In December, Torchlight announced a deal to combine with Metamaterial Inc., a Canadian company that describes itself as a designer and manufacturer of “complex films and other materials called metamaterials.” Torchlight said Monday that the deadline for closing the agreement with Metamaterial had been extended to June 30 to allow for the payment of a preferred stock dividend.
Torchlight warned last month in a federal filing that it might go out of business, saying it’s accumulated losses of almost $114 million since its inception and expects more losses in the development of its business. The company was incorporated in 2007 in Nevada as Pole Perfect Studios Inc., which planned to offer fitness classes it said were “centered around a ‘fireman’s pole’ often found in gentleman’s clubs.”
Derek Gradwell, a spokesman for Torchlight, didn’t immediately return phone and email messages seeking comment.

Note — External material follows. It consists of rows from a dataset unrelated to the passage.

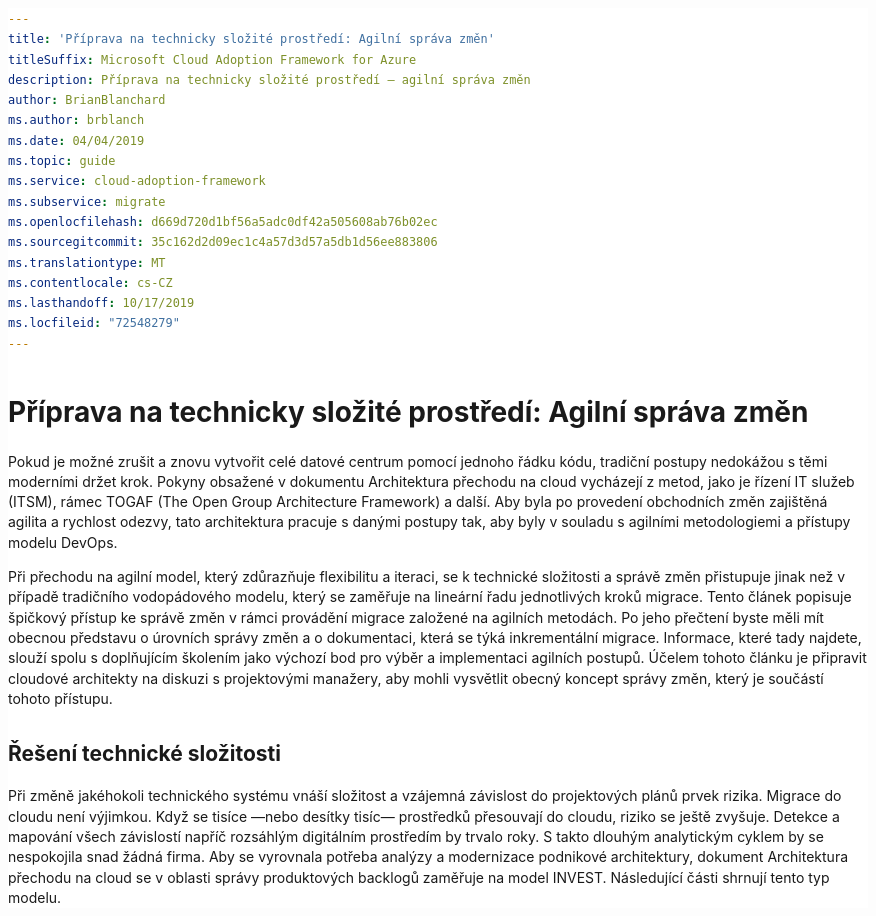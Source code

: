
 ```yaml
---
title: 'Příprava na technicky složité prostředí: Agilní správa změn'
titleSuffix: Microsoft Cloud Adoption Framework for Azure
description: Příprava na technicky složité prostředí – agilní správa změn
author: BrianBlanchard
ms.author: brblanch
ms.date: 04/04/2019
ms.topic: guide
ms.service: cloud-adoption-framework
ms.subservice: migrate
ms.openlocfilehash: d669d720d1bf56a5adc0df42a505608ab76b02ec
ms.sourcegitcommit: 35c162d2d09ec1c4a57d3d57a5db1d56ee883806
ms.translationtype: MT
ms.contentlocale: cs-CZ
ms.lasthandoff: 10/17/2019
ms.locfileid: "72548279"
---
```

# <a name="prepare-for-technical-complexity-agile-change-management"></a>Příprava na technicky složité prostředí: Agilní správa změn

Pokud je možné zrušit a znovu vytvořit celé datové centrum pomocí jednoho řádku kódu, tradiční postupy nedokážou s těmi moderními držet krok. Pokyny obsažené v dokumentu Architektura přechodu na cloud vycházejí z metod, jako je řízení IT služeb (ITSM), rámec TOGAF (The Open Group Architecture Framework) a další. Aby byla po provedení obchodních změn zajištěná agilita a rychlost odezvy, tato architektura pracuje s danými postupy tak, aby byly v souladu s agilními metodologiemi a přístupy modelu DevOps.

Při přechodu na agilní model, který zdůrazňuje flexibilitu a iteraci, se k technické složitosti a správě změn přistupuje jinak než v případě tradičního vodopádového modelu, který se zaměřuje na lineární řadu jednotlivých kroků migrace. Tento článek popisuje špičkový přístup ke správě změn v rámci provádění migrace založené na agilních metodách. Po jeho přečtení byste měli mít obecnou představu o úrovních správy změn a o dokumentaci, která se týká inkrementální migrace. Informace, které tady najdete, slouží spolu s doplňujícím školením jako výchozí bod pro výběr a implementaci agilních postupů. Účelem tohoto článku je připravit cloudové architekty na diskuzi s projektovými manažery, aby mohli vysvětlit obecný koncept správy změn, který je součástí tohoto přístupu.

## <a name="addressing-technical-complexity"></a>Řešení technické složitosti

Při změně jakéhokoli technického systému vnáší složitost a vzájemná závislost do projektových plánů prvek rizika. Migrace do cloudu není výjimkou. Když se tisíce &mdash;nebo desítky tisíc&mdash; prostředků přesouvají do cloudu, riziko se ještě zvyšuje. Detekce a mapování všech závislostí napříč rozsáhlým digitálním prostředím by trvalo roky. S takto dlouhým analytickým cyklem by se nespokojila snad žádná firma. Aby se vyrovnala potřeba analýzy a modernizace podnikové architektury, dokument Architektura přechodu na cloud se v oblasti správy produktových backlogů zaměřuje na model INVEST. Následující části shrnují tento typ modelu.
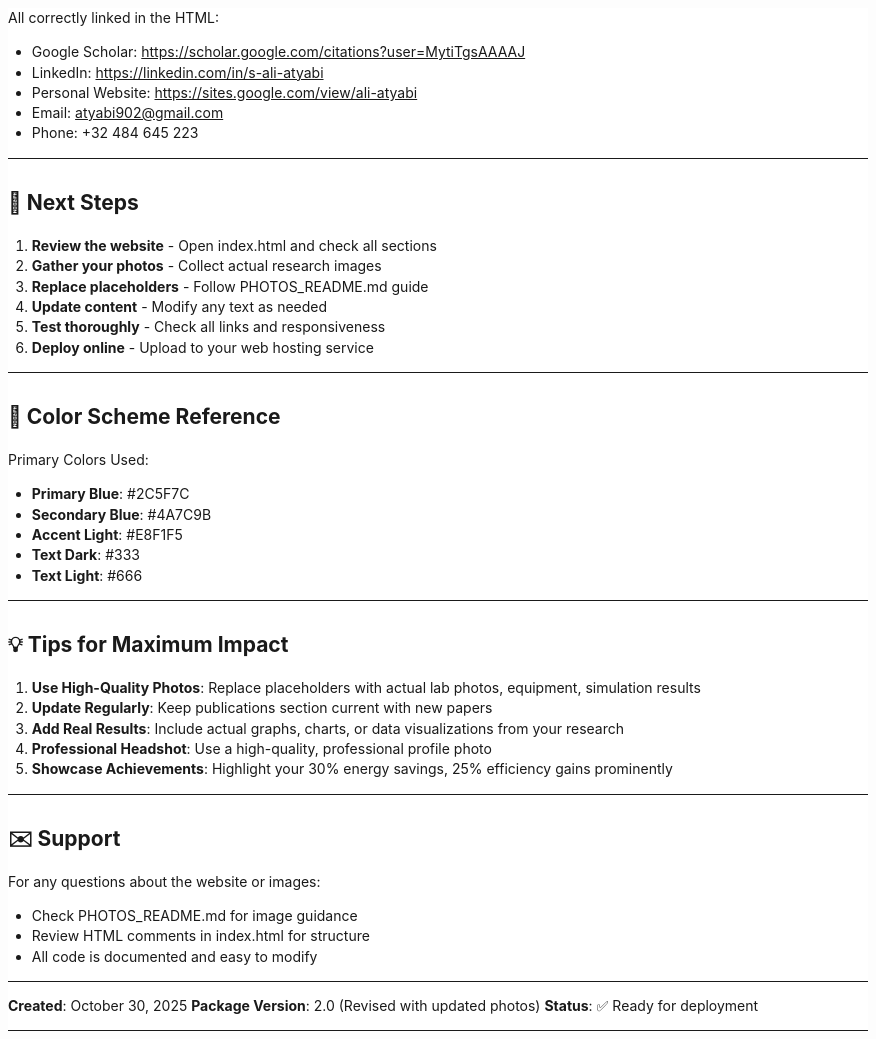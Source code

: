 All correctly linked in the HTML:
- Google Scholar: https://scholar.google.com/citations?user=MytiTgsAAAAJ
- LinkedIn: https://linkedin.com/in/s-ali-atyabi
- Personal Website: https://sites.google.com/view/ali-atyabi
- Email: atyabi902@gmail.com
- Phone: +32 484 645 223

---

## 📝 Next Steps

1. **Review the website** - Open index.html and check all sections
2. **Gather your photos** - Collect actual research images
3. **Replace placeholders** - Follow PHOTOS_README.md guide
4. **Update content** - Modify any text as needed
5. **Test thoroughly** - Check all links and responsiveness
6. **Deploy online** - Upload to your web hosting service

---

## 🎨 Color Scheme Reference

Primary Colors Used:
- **Primary Blue**: #2C5F7C
- **Secondary Blue**: #4A7C9B
- **Accent Light**: #E8F1F5
- **Text Dark**: #333
- **Text Light**: #666

---

## 💡 Tips for Maximum Impact

1. **Use High-Quality Photos**: Replace placeholders with actual lab photos, equipment, simulation results
2. **Update Regularly**: Keep publications section current with new papers
3. **Add Real Results**: Include actual graphs, charts, or data visualizations from your research
4. **Professional Headshot**: Use a high-quality, professional profile photo
5. **Showcase Achievements**: Highlight your 30% energy savings, 25% efficiency gains prominently

---

## ✉️ Support

For any questions about the website or images:
- Check PHOTOS_README.md for image guidance
- Review HTML comments in index.html for structure
- All code is documented and easy to modify

---

**Created**: October 30, 2025
**Package Version**: 2.0 (Revised with updated photos)
**Status**: ✅ Ready for deployment

---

Torchlight may be getting a boost from a broader recovery in U.S. energy stocks as oil prices rebound from a pandemic-driven collapse in demand. But unlike the U.S. shale industry, which is poised to generate more than $30 billion of free cash this year, Torchlight isn’t turning a profit. The company reported in last month’s filing that its oil and natural gas revenue tumbled 97% from a year earlier to $2,471 for the first three months of this year.

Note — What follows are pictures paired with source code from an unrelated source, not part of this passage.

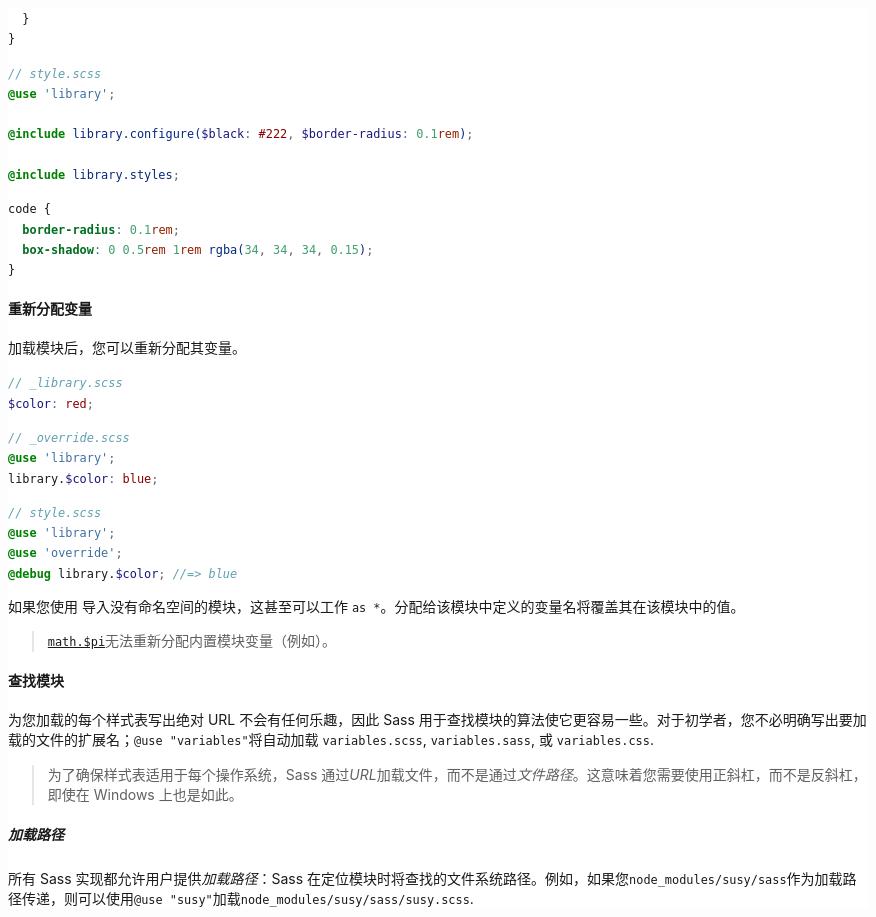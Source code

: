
```scss
  }
}
```

```scss
// style.scss
@use 'library';

@include library.configure($black: #222, $border-radius: 0.1rem);

@include library.styles;
```

```css
code {
  border-radius: 0.1rem;
  box-shadow: 0 0.5rem 1rem rgba(34, 34, 34, 0.15);
}
```

#### 重新分配变量

加载模块后，您可以重新分配其变量。

```scss
// _library.scss
$color: red;
```

```scss
// _override.scss
@use 'library';
library.$color: blue;
```

```scss
// style.scss
@use 'library';
@use 'override';
@debug library.$color; //=> blue
```

如果您使用 导入没有命名空间的模块，这甚至可以工作 `as *`。分配给该模块中定义的变量名将覆盖其在该模块中的值。

> [`math.$pi`](https://sass-lang.com/documentation/modules/math#$pi)无法重新分配内置模块变量（例如）。

#### 查找模块

为您加载的每个样式表写出绝对 URL 不会有任何乐趣，因此 Sass 用于查找模块的算法使它更容易一些。对于初学者，您不必明确写出要加载的文件的扩展名；`@use "variables"`将自动加载 `variables.scss`, `variables.sass`, 或 `variables.css`.

> 为了确保样式表适用于每个操作系统，Sass 通过*URL*加载文件，而不是通过*文件路径*。这意味着您需要使用正斜杠，而不是反斜杠，即使在 Windows 上也是如此。

##### 加载路径

所有 Sass 实现都允许用户提供*加载路径*：Sass 在定位模块时将查找的文件系统路径。例如，如果您`node_modules/susy/sass`作为加载路径传递，则可以使用`@use "susy"`加载`node_modules/susy/sass/susy.scss`.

“Since 2010, our primary focus has been the development of interests in oil and gas projects we hold in the Permian Basin in West Texas,” Torchlight said in the filing last month. “We also hold minor interests in certain other oil and gas projects in Central Oklahoma that we are in the process of divesting.”
The Texas Railroad Commission, which regulates oil companies in the state, lists Torchlight as being inactive for more than four years. Although it received a total of three drilling permits in the West Texas counties of Hudspeth and Tom Green in 2015 and 2016, the company hasn’t reported any production to the regulator.
In 2019, short seller White Diamond Research published a report alleging that Torchlight had questionable management and that its Orogrande drilling project in West Texas was “worthless.” Torchlight was defended by Roth Capital Partners analyst John White, who said the company’s test results had met or exceeded expectations.